For many application-level distributed protocols and parallel algorithms, the set of participants, the number of messages or the interaction structure are only known at run-time. This paper proposes a dependent type theory for multiparty sessions which can statically guarantee type-safe, deadlock-free multiparty interactions among processes whose specifications are parameterised by indices. We use the primitive recursion operator from Gödel's System T to express a wide range of communication patterns while keeping type checking decidable. To type individual distributed processes, a parameterised global type is projected onto a generic generator which represents a class of all possible end-point types. We prove the termination of the type-checking algorithm in the full system with both multiparty session types and recursive types. We illustrate our type theory through non-trivial programming and verification examples taken from parallel algorithms and Web services usecases.

5. Abstract GSOS Rules and a Modular Treatment of Recursive Definitions

Stefan Milius ; Lawrence S Moss ; Daniel Schwencke.
Terminal coalgebras for a functor serve as semantic domains for state-based systems of various types. For example, behaviors of CCS processes, streams, infinite trees, formal languages and non-well-founded sets form terminal coalgebras. We present a uniform account of the semantics of recursive definitions in terminal coalgebras by combining two ideas: (1) abstract GSOS rules l specify additional algebraic operations on a terminal coalgebra; (2) terminal coalgebras are also initial completely iterative algebras (cias). We also show that an abstract GSOS rule leads to new extended cia structures on the terminal coalgebra. Then we formalize recursive function definitions involving given operations specified by l as recursive program schemes for l, and we prove that unique solutions exist in the extended cias. From our results it follows that the solutions of recursive (function) definitions in terminal coalgebras may be used in subsequent recursive definitions which still have unique solutions. We call this principle modularity. We illustrate our results by the five concrete terminal coalgebras mentioned above, e.\,g., a finite stream circuit defines a unique stream function.

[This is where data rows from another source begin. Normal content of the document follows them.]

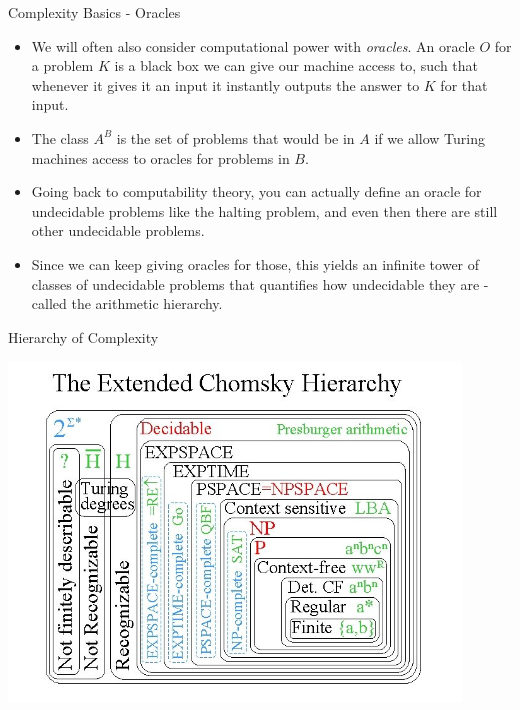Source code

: \documentclass[aspectratio=169]{beamer}
\begin{document}
\begin{frame}{Complexity Basics - Oracles}
  
  \begin{itemize}
    \item We will often also consider computational power with \emph{oracles}. An oracle $O$ for a problem $K$ is a black box we can give our machine access to, such that whenever it gives it an input it instantly outputs the answer to $K$ for that input. \pause
    \item The class $A^B$ is the set of problems that would be in $A$ if we allow Turing machines access to oracles for problems in $B$. \pause
    \item Going back to computability theory, you can actually define an oracle for undecidable problems like the halting problem, and even then there are still other undecidable problems. \pause
    \item Since we can keep giving oracles for those, this yields an infinite tower of classes of undecidable problems that quantifies how undecidable they are - called the arithmetic hierarchy. 
  \end{itemize}
\end{frame}

\begin{frame}{Hierarchy of Complexity}

  \begin{center}
    \includegraphics[width=0.9\textwidth, height=0.9\textheight, keepaspectratio]{chomsky.jpg}
  \end{center}
\end{frame}
\end{document}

6. Monads need not be endofunctors

Thosten Altenkirch ; James Chapman ; Tarmo Uustalu.
We introduce a generalization of monads, called relative monads, allowing for underlying functors between different categories. Examples include finite-dimensional vector spaces, untyped and typed lambda-calculus syntax and indexed containers. We show that the Kleisli and Eilenberg-Moore constructions carry over to relative monads and are related to relative adjunctions. Under reasonable assumptions, relative monads are monoids in the functor category concerned and extend to monads, giving rise to a coreflection between relative monads and monads. Arrows are also an instance of relative monads.